Plaintiffs Patricia Hooper and Josephine Vaughn filed a putative class action against their payday lender, Advance America Cash Advance Centers of Missouri Inc., in federal district court. Advance America, invoking a clause in Plaintiffs’ loans, moved to stay all litigation and compel Plaintiffs to binding arbitration. The District Court held that Advance America waived its right to arbitration when it filed an extensive motion to dismiss. Advance America appealed the ruling to the Eighth Circuit.
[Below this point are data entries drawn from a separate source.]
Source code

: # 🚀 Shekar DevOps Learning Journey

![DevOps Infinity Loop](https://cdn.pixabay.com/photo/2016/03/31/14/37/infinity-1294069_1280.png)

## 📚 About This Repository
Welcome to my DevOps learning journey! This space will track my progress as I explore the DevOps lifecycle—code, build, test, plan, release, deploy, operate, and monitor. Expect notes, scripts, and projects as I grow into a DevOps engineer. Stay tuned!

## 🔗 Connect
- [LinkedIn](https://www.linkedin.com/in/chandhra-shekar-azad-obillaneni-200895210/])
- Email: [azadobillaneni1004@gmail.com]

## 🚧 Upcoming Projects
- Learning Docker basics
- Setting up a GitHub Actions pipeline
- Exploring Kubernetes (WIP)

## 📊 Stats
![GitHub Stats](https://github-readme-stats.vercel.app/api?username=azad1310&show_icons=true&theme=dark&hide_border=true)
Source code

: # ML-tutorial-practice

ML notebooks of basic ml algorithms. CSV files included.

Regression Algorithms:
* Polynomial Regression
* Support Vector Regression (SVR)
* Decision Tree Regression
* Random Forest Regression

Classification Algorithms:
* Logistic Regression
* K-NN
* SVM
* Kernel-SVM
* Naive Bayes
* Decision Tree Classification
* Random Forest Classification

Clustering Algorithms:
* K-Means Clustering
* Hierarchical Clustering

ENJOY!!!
The Eighth Circuit affirmed, applying a tripartite test to find waiver because Advance America: (1) knew of its existing right to arbitration; (2) acted inconsistently with that right; and (3) prejudiced the other party by its inconsistent actions. The Court noted, however, that not every motion to dismiss is inconsistent with the right to arbitration, and that district courts should consider the totality of the circumstances in determining if a party acted inconsistently with the right to arbitrate. The Court concluded its opinion by reminding the parties that “experienced trial lawyers know how important it is to settle on a forum at the earliest possible opportunity and Advance America’s failure to move promptly for arbitration is powerful evidence that it made its election – against arbitration.” Hooper v. Advance America, Cash Advance Centers of Missouri, Inc., Case No. 08-3252 (8th Cir. Dec. 16, 2009).